A frequent consequence of rape in childhood is the victim's desire to have her hymen restored. In essence, she wants to be a virgin. This desire to turn back the clock manifests the victim's neuropsychological damage. The rape may have caused her minor physical harm, such as a torn hymen. This damage is hidden and inconsequential, and has neither aesthetic nor health effect. It is the mind of the victim that needs major restoration. The victim has no idea that she has suffered neuropsychological damage. The desire to have her hymen restored indicates the victim's dissociation. She hopes that by having an intact hymen she can make a new start in life. This wish expresses her subconscious value system. She sees her worth only in her ability to provide sex and in being a virgin; that is being sexually desirable. After her hymen is restored, she forgets that she was ever abused. Years pass, and she becomes an adolescent. She believes that she is still a virgin and is overly concerned with the protection of her virginity. Before she consents to sex with her partner, she carefully evaluates him. He must be perfect. Unbeknown to her, she is attracted to a partner who has the behavioral characteristics of her intrafamilial abuser. Her damage is mental, and not physical. Having her hymen sewn back together has absolutely no effect on her neuropsychological healing.

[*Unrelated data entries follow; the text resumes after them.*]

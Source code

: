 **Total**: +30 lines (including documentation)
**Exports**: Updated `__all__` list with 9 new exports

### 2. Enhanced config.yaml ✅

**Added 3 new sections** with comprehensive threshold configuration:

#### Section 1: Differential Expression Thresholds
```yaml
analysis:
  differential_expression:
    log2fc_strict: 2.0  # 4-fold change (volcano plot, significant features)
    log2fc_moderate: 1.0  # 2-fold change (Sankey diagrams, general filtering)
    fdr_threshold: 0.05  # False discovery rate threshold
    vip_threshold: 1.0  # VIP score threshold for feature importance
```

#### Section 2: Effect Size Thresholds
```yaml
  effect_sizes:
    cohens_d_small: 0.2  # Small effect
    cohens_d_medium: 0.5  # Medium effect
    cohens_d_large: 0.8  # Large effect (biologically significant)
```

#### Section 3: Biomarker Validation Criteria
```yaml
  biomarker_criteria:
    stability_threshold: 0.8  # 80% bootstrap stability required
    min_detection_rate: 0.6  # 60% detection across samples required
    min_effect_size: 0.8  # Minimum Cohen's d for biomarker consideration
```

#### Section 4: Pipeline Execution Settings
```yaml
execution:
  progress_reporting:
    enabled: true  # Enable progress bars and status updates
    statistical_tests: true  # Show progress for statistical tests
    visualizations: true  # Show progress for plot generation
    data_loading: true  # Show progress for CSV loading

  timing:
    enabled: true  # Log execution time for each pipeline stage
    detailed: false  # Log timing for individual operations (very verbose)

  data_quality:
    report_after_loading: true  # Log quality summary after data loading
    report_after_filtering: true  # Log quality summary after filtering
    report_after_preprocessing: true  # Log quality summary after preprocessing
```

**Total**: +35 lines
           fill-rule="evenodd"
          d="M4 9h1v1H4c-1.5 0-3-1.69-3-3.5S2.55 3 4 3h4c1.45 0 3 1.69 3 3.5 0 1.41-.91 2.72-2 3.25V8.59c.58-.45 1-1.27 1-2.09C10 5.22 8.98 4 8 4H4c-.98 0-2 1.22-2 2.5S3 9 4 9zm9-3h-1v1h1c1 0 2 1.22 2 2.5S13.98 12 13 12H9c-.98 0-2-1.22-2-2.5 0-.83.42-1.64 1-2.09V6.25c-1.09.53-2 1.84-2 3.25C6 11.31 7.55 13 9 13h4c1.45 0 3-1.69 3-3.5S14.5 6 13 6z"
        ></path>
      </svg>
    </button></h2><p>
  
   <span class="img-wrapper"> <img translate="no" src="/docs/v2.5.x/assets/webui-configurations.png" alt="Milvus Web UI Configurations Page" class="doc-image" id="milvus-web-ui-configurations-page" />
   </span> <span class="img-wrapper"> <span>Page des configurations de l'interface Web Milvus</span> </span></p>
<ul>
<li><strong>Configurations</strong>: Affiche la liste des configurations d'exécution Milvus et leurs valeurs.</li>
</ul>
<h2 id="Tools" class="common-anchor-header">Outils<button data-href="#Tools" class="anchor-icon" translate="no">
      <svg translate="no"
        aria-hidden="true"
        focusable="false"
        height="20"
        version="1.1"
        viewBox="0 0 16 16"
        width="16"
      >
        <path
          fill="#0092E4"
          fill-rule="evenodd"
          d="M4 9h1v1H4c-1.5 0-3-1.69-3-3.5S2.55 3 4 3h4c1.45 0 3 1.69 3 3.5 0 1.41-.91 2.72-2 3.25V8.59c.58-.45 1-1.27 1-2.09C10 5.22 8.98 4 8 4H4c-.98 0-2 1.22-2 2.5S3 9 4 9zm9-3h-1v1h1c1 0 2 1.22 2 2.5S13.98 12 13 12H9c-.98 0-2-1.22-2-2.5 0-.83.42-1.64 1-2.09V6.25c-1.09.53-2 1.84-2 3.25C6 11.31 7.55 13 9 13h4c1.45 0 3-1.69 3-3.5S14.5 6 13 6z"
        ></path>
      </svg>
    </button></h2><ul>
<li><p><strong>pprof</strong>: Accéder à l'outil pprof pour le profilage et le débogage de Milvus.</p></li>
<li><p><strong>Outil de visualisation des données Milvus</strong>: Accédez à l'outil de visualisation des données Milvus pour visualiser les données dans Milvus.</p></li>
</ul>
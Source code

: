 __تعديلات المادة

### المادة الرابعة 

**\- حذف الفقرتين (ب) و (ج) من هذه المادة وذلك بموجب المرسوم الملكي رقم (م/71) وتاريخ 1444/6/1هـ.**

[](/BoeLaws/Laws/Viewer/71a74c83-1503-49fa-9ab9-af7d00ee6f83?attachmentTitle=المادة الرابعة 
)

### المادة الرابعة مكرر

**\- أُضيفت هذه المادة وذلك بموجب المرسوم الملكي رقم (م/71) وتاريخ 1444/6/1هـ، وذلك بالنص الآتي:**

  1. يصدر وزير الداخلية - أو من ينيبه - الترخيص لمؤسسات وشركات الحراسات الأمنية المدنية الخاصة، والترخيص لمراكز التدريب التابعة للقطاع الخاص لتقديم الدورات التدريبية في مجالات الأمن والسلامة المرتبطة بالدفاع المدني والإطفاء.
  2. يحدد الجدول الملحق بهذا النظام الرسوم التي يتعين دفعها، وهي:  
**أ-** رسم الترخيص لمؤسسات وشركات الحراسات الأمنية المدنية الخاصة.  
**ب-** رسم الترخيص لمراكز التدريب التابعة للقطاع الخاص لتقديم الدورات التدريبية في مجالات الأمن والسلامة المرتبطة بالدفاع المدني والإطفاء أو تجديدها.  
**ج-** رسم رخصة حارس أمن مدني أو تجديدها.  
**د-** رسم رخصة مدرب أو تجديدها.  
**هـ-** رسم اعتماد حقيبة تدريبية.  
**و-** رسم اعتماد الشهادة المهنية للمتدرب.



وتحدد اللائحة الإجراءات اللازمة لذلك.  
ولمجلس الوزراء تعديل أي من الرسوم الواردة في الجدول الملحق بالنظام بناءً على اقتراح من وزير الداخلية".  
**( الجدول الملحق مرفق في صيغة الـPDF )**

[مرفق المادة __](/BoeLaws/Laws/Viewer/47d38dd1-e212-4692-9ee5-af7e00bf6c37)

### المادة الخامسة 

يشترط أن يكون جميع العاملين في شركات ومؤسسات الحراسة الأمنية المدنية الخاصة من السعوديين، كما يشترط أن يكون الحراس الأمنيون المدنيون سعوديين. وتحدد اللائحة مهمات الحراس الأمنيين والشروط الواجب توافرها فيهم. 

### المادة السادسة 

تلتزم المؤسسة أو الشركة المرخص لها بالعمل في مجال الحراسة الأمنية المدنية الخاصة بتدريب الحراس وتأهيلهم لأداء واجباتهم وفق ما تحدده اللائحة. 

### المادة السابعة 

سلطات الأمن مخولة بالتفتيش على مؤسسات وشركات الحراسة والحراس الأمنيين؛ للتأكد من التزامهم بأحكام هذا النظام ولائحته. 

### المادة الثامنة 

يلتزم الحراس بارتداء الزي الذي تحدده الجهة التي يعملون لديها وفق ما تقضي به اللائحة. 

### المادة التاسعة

Because of the victim's tragic interpersonal experience, she may forever remain single or may marry a person whom she does not like. Her self-esteem can be nonexistent. She may be shy in every aspect of her existence. She may oppose happiness, believing that in view of her tragic experience, which she does not remember, she has no right to be happy. She may avoid people, friendship, love, and sex even decades after her trauma.
In parallel with posttraumatic stress disorder, the victim may develop serious dissociative conditions. She is likely to permanently lose emotional intelligence and suffer from frequent intermittent gaps in concentration and consciousness. She may develop sensory deficits, such as psychological blindness or deafness, or even paralysis. The usual label for such disorders is hysteria.
The victim's mental condition is likely to damage her physical health over time. She may develop illnesses that are associated with high-intensity chronic stress and are the leading causes of death. She may develop various psychosomatic illnesses and die in young adulthood or in middle age. She may be acting out; that is behaving impulsively and dangerously. She may join the police or military and die on duty. Or she may try to reach for the unreachable star and kill herself that way. Her mental illness and unresolved childhood abuse may draw her to dangerous situations or partners. Her lifestyle and abuse of drugs, food, alcohol, cigarettes, stress, high demand, or other agents may cause her death in accidents, overdose with prescription pills, drug overdose, or suicide. She may live for one goal: to be busy all the time. She may die of exhaustion or of a heart attack.